Gizem elinde telefonla evin içinde volta atıyor, yere göğe sığmıyordu. Bu kadar şanssız olmasına inanamazken öfkesini kontrol etmeye çalışıyordu. Ne istediğini biliyordu, kararını vermişti. Ertesi günü Kerem’le geçirmek istiyordu, ve daha sonraki günleri de. Onu tanımak istiyordu. Onunla olmayı denemek istiyordu. Onunla tartışmak bile hoşuna gidiyordu. Belki Kerem’e aşık olmak üzereydi belki de çoktan aşık olmuştu ama umurunda bile değildi. Şu yaşadığı son birkaç saatte hayata bakışı değişmişti. Hayatının bu akışı onu mutluluğa götürecekmiş gibi hissediyordu. Bu yeni Gizem’de Ersin’e yer yoktu. İki karpuz bir koltuğa sığmazdı. Onu arayıp artık gelmesini istemediğini söylemek istiyordu.
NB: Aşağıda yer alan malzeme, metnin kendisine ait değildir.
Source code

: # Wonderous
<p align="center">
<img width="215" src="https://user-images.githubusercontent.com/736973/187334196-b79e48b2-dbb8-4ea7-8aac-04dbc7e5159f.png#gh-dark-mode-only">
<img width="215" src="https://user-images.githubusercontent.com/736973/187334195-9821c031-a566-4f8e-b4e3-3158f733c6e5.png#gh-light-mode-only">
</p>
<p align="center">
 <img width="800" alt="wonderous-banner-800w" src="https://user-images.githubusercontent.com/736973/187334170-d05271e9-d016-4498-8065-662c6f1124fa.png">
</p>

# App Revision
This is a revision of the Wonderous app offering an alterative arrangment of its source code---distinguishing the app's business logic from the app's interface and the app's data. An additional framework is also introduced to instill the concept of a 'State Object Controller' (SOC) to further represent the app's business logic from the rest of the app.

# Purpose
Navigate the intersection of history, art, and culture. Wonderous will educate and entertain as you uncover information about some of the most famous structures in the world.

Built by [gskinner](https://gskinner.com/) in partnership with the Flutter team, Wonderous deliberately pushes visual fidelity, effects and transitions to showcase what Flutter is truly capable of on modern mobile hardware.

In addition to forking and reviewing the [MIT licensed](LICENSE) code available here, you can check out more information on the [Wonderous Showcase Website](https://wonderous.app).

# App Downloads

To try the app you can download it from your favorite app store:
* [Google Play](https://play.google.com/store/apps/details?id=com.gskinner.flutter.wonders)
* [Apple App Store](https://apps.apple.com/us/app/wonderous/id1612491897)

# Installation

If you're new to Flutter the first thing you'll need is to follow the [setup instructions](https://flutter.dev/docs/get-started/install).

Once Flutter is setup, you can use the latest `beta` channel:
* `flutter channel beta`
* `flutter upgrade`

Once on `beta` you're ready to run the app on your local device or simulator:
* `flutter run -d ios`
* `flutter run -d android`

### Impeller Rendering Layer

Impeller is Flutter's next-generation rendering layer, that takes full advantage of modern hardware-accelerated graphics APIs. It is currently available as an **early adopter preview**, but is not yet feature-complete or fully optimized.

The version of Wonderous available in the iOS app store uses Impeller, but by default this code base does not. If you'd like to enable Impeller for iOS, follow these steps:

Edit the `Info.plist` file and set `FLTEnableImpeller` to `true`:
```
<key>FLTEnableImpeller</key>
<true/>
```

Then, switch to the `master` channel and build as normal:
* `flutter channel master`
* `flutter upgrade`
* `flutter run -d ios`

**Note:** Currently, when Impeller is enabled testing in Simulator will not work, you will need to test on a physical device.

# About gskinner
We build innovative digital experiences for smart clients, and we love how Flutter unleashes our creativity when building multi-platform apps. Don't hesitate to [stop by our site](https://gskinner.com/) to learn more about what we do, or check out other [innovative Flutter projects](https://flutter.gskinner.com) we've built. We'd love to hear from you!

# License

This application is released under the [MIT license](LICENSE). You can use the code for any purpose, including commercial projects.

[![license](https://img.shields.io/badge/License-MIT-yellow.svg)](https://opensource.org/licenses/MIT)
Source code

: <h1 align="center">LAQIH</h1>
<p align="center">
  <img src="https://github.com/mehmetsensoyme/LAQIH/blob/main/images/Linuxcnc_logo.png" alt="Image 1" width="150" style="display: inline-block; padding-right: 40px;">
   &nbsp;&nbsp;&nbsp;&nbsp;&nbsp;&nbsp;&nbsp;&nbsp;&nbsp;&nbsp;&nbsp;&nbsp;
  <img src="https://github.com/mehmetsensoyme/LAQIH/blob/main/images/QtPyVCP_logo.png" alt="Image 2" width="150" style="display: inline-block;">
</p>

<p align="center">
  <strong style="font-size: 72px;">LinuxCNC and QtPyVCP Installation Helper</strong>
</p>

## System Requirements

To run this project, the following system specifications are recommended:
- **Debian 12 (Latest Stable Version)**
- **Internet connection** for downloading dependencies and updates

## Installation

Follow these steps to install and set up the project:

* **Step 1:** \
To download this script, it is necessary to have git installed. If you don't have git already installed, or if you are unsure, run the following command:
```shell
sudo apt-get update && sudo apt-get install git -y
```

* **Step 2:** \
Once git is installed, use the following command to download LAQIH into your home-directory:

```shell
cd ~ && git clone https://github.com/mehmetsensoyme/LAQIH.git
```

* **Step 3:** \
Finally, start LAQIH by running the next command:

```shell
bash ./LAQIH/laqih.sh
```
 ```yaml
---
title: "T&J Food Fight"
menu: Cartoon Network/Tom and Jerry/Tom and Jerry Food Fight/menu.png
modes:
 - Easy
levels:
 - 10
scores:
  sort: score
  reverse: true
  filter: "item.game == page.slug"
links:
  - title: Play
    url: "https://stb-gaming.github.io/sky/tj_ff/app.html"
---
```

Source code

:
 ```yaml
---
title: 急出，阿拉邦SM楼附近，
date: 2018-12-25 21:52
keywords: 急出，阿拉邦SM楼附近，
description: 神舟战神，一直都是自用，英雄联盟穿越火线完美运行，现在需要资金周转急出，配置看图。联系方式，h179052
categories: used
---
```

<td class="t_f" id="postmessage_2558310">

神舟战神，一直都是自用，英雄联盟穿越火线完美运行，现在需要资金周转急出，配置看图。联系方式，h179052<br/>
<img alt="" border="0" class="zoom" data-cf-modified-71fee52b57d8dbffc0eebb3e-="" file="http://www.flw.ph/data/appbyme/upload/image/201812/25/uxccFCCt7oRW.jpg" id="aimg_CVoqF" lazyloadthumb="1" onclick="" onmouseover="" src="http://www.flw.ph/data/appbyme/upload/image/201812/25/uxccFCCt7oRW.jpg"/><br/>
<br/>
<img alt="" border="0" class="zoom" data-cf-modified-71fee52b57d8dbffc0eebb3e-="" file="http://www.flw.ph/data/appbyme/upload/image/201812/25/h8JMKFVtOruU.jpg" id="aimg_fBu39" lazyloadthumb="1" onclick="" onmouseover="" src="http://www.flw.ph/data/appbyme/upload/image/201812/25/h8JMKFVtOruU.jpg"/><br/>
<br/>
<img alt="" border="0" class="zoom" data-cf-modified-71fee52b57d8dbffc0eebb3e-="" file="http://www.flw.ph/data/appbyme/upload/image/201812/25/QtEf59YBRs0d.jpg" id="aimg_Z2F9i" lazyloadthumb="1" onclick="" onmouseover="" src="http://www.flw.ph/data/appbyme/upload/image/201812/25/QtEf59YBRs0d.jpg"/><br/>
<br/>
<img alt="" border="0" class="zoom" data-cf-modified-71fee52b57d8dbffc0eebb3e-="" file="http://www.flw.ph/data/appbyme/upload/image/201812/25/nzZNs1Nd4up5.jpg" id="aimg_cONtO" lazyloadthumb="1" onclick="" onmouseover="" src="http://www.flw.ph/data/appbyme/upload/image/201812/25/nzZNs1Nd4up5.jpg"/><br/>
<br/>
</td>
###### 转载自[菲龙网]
Gelmeyi seçmek için bu günü bulduğundan ona gıcık oluyordu ayrıca üzgün ve çok yorgundu. Gizem evin içinde deli gibi oradan oraya yürürken Esra bir adım arkasında onu sakinleştirmeye uğraşıyordu.

 Esra “Canım benim, daha bu akşam Ersin gelmiyor, beni takmıyor diye ağlamıyor muydun? İstediğin oldu işte, geliyor. Aylardır merak ettiğin adam yarın karşında olacak.”dedi. Gizem Esra’ya dönüp baktı, söylemeyi istediği cümleler boğazına hapsolmuş gibi hissettiğinde kendini koltuğa attı. “Çok geç kaldı Esra çok, ben onu aldatmamak için, Kerem’i tesadüflere bıraktım. Onca gün sonra Kerem karşıma çıkıyor, onunla üç beş saat geçiriyorum, hoop Ersin bey gelme kararı alıyor. Hak reva mı bu bana?” diye sorduğunda sesi isyan doluydu.

 Esra istemsizce sırıttı “Biriyle çıktığın adama malum oldu demek ki.” Dedi.

 Gizem gözlerini devirdi “Ona neyin malum olduğu ya da ne hissettiği umurumda değil. Artık onu görmek istemiyorum. Hem ben yarın ne yapıcam ki onunla?” diye sordu.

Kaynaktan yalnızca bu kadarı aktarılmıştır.